>>>>>

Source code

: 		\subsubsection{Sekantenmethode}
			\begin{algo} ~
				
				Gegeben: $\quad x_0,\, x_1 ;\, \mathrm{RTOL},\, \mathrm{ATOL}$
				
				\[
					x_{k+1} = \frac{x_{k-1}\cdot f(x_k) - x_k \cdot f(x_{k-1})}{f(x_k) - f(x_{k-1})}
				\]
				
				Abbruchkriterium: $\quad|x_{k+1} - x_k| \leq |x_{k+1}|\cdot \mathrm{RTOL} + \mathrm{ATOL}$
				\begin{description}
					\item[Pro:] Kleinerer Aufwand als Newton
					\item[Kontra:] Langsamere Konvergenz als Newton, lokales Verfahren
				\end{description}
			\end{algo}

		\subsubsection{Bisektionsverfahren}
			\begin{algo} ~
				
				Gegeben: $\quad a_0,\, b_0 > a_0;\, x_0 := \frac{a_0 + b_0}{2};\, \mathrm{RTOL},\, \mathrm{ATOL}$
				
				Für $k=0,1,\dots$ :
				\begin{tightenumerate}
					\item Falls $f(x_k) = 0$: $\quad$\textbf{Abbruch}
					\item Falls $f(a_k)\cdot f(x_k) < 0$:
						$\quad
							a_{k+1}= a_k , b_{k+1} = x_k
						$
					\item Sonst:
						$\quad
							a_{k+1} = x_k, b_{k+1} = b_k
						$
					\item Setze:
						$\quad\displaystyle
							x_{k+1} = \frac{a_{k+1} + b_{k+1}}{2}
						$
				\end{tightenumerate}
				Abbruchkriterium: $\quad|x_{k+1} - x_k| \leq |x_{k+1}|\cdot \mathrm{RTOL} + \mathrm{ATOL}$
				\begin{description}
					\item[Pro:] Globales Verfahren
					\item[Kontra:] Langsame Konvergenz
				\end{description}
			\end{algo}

<<<<<

# WHAT TO DO:
Whenever a line in the entries above includes the word "cdot", pull that line out.

# ANSWER AREA:
					x_{k+1} = \frac{x_{k-1}\cdot f(x_k) - x_k \cdot f(x_{k-1})}{f(x_k) - f(x_{k-1})}
				Abbruchkriterium: $\quad|x_{k+1} - x_k| \leq |x_{k+1}|\cdot \mathrm{RTOL} + \mathrm{ATOL}$
					\item Falls $f(a_k)\cdot f(x_k) < 0$:
				Abbruchkriterium: $\quad|x_{k+1} - x_k| \leq |x_{k+1}|\cdot \mathrm{RTOL} + \mathrm{ATOL}$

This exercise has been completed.